The 23 ft statue is made of white bronze, which is unusual for sports statues. Amrany nicknamed it "The Fadeaway". Nowitzki is represented wearing the shoes and uniform he wore en route to leading the Mavericks to a 2011 NBA Finals victory, the team's only championship. A prototype revealed at Nowitzki's January 2022 jersey retirement had three interconnected balls showing the shooting trajectory, though this feature was met with sharp criticism (particularly on Twitter) and later scrapped; the final version only has one ball. According to SMU physics professor Fredrick Olness, the statue is able to stay in place despite its lopsided and unbalanced appearance because the center of mass is at the base.

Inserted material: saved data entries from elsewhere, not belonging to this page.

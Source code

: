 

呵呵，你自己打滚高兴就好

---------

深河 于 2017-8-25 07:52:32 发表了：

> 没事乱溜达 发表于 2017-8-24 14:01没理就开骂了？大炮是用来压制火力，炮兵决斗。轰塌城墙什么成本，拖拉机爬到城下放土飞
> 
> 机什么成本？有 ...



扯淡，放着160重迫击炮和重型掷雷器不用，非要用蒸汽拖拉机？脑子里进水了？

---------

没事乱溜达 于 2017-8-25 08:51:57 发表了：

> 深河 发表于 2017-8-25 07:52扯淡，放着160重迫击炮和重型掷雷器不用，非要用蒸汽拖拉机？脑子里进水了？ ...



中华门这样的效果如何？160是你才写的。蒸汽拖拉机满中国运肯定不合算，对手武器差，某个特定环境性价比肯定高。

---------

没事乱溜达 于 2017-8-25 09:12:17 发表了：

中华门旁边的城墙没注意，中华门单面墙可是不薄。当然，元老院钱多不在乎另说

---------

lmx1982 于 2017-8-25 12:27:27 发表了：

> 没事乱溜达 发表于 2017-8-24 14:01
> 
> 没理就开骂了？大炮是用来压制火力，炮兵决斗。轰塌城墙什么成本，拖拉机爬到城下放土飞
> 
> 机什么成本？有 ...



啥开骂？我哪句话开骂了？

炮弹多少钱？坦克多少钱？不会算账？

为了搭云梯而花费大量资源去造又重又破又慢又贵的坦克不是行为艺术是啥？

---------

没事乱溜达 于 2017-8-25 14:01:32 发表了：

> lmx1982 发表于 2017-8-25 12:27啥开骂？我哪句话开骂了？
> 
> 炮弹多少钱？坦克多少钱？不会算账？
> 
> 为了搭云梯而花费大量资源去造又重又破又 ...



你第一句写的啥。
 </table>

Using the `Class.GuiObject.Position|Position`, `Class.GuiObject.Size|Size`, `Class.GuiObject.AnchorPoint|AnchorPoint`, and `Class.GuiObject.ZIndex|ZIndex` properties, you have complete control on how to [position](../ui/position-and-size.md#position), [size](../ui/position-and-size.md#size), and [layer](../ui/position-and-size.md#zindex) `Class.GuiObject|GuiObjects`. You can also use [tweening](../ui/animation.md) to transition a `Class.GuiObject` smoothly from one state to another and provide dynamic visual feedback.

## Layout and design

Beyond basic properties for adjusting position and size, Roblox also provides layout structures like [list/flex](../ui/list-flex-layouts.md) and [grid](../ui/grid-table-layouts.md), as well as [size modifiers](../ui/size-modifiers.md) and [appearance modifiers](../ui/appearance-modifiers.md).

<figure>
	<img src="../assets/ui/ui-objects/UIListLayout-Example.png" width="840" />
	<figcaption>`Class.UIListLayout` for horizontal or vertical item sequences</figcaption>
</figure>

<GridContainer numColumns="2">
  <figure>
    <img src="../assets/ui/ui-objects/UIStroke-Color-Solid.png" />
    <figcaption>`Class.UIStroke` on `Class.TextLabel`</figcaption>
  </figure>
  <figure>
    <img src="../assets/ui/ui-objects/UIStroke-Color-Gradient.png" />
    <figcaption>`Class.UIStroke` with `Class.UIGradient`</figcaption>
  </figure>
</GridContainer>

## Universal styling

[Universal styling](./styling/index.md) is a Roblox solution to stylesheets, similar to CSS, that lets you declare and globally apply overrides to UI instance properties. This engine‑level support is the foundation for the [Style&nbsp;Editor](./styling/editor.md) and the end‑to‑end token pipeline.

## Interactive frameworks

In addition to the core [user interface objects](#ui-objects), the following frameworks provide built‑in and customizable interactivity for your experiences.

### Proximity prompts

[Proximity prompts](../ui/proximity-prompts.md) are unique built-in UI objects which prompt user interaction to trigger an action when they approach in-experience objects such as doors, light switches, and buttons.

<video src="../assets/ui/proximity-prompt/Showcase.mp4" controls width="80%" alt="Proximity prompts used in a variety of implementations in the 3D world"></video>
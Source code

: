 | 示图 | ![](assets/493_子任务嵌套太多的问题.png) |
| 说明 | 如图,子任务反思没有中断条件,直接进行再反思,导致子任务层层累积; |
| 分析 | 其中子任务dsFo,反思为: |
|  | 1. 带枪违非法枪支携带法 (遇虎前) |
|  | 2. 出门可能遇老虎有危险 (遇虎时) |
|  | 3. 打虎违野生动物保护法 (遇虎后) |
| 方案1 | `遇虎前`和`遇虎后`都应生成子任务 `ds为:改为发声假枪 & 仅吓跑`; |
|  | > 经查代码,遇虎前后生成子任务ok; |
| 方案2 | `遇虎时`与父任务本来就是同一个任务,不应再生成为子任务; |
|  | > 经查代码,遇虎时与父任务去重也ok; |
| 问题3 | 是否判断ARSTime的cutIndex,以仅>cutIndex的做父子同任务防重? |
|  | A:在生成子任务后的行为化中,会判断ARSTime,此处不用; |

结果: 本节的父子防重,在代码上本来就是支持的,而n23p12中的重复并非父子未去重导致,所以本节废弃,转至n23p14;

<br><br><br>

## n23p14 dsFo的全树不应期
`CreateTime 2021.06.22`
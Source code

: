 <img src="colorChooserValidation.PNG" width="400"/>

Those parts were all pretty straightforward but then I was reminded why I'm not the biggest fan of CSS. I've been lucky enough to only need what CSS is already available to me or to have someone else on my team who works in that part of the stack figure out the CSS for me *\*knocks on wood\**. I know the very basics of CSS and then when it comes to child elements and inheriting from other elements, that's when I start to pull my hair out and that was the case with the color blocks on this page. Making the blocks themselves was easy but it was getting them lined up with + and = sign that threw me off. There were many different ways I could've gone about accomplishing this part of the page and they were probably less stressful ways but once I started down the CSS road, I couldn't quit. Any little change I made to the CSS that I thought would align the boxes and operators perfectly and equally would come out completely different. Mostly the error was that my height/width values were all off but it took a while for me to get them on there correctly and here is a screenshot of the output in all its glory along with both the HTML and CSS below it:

== Unveiling and display ==

The 20-minute unveiling ceremony occurred prior to a Mavericks game against the Los Angeles Lakers on December 25, 2022; Nowitzki and his 7-year-old son shifted a lever to cause the large canvas to lift, revealing the statue. Nowitzki's parents and sister were also at the ceremony, having traveled from their homeland Germany to be in attendance. It is located in front of the American Airlines Center in the PNC Plaza. At nighttime, the statue is sometimes lit up in the Mavericks deep blue color. According to The Sporting News, Nowitzki's one-legged fadeaway shot immortalized on the statue is considered to be "one of the most iconic signature shots that the NBA has ever seen."